# Task objective
Every line in the records below between the one holding "2014 &lt;비개발자를 위한" and the one holding "https://youtu.be/bbsGJEzby6s", inclusive, is to be set down exactly; all other lines are to be left out.

# Dataset records
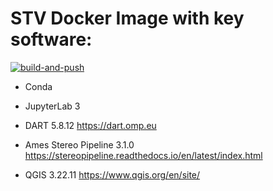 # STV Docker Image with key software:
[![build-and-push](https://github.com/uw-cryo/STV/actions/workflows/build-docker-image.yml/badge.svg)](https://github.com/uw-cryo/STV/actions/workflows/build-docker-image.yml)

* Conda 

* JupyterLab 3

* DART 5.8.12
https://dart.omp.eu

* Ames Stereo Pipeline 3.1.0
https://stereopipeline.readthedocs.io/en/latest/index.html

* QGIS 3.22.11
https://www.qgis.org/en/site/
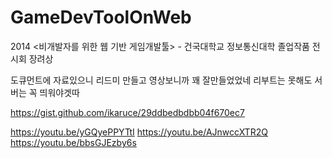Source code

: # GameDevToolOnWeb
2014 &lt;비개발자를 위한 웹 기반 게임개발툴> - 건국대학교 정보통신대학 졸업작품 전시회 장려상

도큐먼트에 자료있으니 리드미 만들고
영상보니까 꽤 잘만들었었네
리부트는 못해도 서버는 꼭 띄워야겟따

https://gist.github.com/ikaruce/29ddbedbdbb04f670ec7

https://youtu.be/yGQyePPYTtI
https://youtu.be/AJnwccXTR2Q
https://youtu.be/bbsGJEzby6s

--

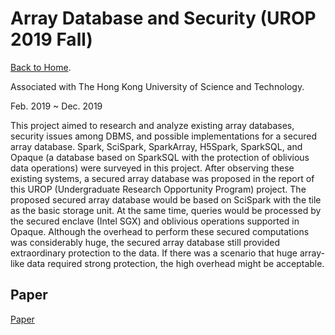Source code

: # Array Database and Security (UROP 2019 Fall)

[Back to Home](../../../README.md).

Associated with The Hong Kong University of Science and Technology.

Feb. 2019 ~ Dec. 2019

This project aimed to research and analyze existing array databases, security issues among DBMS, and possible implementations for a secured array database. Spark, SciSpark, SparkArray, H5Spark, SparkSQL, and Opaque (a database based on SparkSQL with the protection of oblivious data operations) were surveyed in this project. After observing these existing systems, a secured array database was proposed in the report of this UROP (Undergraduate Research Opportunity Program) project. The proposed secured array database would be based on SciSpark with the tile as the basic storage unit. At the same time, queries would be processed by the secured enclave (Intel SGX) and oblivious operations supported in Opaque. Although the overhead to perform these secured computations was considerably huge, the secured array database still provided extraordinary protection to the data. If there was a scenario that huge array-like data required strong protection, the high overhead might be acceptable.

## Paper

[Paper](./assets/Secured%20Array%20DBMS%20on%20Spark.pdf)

# Response to the exercise
2014 &lt;비개발자를 위한 웹 기반 게임개발툴> - 건국대학교 정보통신대학 졸업작품 전시회 장려상

도큐먼트에 자료있으니 리드미 만들고
영상보니까 꽤 잘만들었었네
리부트는 못해도 서버는 꼭 띄워야겟따

https://gist.github.com/ikaruce/29ddbedbdbb04f670ec7

https://youtu.be/yGQyePPYTtI
https://youtu.be/AJnwccXTR2Q
https://youtu.be/bbsGJEzby6s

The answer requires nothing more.